## What you need to do
Scan the lines below; pull out those with "Dispatchers".

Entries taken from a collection
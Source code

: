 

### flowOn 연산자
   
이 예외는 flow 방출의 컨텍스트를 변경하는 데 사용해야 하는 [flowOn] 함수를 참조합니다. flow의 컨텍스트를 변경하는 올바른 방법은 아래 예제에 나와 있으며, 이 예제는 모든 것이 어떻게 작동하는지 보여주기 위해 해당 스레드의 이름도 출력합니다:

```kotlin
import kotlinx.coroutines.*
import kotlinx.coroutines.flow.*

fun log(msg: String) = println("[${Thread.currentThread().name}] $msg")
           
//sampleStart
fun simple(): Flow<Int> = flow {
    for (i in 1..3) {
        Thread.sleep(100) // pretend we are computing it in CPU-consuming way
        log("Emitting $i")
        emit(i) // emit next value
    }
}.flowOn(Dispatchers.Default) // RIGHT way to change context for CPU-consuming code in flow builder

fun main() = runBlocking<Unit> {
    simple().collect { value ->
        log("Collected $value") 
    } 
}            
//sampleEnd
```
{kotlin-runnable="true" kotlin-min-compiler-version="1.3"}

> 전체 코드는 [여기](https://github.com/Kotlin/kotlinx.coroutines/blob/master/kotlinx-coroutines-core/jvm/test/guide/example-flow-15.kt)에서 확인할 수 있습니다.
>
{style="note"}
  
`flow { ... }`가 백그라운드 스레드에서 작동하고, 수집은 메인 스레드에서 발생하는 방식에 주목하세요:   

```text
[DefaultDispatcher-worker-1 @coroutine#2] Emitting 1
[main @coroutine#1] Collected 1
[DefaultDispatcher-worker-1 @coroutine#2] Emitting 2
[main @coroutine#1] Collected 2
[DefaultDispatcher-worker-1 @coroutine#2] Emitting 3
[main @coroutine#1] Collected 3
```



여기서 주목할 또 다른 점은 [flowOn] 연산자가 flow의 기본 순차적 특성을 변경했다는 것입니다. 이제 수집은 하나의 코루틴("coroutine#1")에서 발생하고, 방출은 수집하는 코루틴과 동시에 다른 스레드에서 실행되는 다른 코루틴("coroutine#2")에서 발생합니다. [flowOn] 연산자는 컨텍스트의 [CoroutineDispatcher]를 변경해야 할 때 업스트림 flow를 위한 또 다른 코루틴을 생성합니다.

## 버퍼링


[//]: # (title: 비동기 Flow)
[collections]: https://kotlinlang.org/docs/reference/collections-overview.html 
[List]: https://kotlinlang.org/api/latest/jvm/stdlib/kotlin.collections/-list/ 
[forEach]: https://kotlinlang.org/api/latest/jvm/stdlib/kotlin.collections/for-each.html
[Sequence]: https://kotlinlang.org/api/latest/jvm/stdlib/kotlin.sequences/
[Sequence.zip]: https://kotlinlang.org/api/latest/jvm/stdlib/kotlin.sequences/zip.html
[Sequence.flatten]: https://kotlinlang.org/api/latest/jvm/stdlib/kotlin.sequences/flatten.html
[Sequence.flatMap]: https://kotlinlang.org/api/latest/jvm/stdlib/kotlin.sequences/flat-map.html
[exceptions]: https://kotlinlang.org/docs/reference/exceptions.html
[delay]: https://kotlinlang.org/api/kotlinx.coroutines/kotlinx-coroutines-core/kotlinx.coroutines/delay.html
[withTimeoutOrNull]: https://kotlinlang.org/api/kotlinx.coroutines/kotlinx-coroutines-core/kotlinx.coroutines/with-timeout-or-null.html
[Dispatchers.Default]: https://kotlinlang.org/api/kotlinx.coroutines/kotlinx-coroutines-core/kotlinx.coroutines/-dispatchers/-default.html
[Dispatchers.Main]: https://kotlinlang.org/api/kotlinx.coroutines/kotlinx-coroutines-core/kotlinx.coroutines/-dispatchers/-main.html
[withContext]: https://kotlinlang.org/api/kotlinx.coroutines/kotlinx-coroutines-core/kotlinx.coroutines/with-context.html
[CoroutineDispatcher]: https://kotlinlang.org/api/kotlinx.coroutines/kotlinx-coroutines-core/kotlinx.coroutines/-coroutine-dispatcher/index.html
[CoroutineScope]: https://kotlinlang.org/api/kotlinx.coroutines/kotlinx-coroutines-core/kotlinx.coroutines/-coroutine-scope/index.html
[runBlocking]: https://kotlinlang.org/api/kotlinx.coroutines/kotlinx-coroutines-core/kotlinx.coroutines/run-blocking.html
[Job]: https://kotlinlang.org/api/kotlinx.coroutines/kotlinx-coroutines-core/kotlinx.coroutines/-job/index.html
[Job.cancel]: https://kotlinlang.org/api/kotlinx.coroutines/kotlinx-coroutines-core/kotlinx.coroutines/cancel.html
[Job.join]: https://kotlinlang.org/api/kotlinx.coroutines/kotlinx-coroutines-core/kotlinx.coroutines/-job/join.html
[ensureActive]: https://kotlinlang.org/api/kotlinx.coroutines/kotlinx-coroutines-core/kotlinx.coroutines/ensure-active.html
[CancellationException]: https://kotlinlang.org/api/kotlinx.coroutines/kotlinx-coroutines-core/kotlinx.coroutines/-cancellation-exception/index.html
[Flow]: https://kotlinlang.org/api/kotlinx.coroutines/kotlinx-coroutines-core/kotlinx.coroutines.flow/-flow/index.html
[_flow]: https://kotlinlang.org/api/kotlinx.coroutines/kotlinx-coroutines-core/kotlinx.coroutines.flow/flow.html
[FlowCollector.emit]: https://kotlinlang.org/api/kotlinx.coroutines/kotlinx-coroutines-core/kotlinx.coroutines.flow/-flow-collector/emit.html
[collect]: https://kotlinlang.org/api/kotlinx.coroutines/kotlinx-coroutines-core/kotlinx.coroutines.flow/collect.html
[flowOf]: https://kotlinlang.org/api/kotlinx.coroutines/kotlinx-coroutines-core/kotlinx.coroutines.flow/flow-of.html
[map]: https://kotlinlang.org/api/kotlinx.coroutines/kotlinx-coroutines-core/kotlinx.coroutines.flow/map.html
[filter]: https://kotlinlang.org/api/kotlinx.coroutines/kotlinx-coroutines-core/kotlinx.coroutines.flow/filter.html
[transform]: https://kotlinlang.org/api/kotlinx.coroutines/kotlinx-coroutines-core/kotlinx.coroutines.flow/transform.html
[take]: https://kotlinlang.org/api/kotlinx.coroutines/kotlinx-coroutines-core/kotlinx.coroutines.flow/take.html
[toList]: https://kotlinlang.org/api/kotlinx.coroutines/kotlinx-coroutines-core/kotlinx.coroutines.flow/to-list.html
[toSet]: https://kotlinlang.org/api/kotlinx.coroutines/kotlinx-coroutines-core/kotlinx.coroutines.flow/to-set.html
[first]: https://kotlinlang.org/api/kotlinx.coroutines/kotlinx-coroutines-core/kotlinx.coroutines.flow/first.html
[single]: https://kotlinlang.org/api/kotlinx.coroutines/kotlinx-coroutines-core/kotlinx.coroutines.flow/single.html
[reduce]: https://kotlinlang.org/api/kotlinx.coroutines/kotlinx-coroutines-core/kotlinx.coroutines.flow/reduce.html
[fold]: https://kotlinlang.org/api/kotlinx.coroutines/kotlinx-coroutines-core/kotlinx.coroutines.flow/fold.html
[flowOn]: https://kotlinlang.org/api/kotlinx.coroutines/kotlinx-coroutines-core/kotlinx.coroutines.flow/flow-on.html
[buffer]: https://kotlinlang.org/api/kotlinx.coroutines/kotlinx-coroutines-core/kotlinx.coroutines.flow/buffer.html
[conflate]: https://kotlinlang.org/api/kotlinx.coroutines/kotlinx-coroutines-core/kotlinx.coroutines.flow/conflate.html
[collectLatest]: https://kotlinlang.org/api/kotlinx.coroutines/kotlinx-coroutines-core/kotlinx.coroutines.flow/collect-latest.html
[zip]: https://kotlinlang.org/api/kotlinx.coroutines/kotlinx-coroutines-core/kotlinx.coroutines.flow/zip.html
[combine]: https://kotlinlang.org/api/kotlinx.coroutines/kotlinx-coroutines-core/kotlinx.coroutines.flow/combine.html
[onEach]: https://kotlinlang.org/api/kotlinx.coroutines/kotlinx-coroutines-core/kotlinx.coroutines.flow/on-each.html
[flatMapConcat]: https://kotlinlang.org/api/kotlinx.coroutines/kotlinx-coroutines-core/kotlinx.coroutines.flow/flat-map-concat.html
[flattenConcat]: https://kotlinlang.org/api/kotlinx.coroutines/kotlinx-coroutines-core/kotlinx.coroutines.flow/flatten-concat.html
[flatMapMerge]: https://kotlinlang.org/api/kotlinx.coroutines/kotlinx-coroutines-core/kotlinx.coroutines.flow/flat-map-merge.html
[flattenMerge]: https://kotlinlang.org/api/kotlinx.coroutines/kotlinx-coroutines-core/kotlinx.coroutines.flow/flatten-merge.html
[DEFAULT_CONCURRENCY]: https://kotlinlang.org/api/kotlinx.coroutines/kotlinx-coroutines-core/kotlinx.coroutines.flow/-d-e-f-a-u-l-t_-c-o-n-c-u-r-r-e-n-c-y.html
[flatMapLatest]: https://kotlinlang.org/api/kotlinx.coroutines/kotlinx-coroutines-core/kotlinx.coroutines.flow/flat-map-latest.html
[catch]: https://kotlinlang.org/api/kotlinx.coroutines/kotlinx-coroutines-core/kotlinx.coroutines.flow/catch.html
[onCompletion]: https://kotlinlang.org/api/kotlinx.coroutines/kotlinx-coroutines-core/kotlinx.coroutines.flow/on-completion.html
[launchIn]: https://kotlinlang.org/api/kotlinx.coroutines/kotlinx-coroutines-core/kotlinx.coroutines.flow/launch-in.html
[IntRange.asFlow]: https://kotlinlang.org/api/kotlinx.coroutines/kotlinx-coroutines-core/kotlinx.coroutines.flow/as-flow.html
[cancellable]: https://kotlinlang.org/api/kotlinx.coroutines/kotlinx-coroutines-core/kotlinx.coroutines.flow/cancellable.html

## Solution for this exercise
}.flowOn(Dispatchers.Default) // RIGHT way to change context for CPU-consuming code in flow builder
[Dispatchers.Default]: https://kotlinlang.org/api/kotlinx.coroutines/kotlinx-coroutines-core/kotlinx.coroutines/-dispatchers/-default.html
[Dispatchers.Main]: https://kotlinlang.org/api/kotlinx.coroutines/kotlinx-coroutines-core/kotlinx.coroutines/-dispatchers/-main.html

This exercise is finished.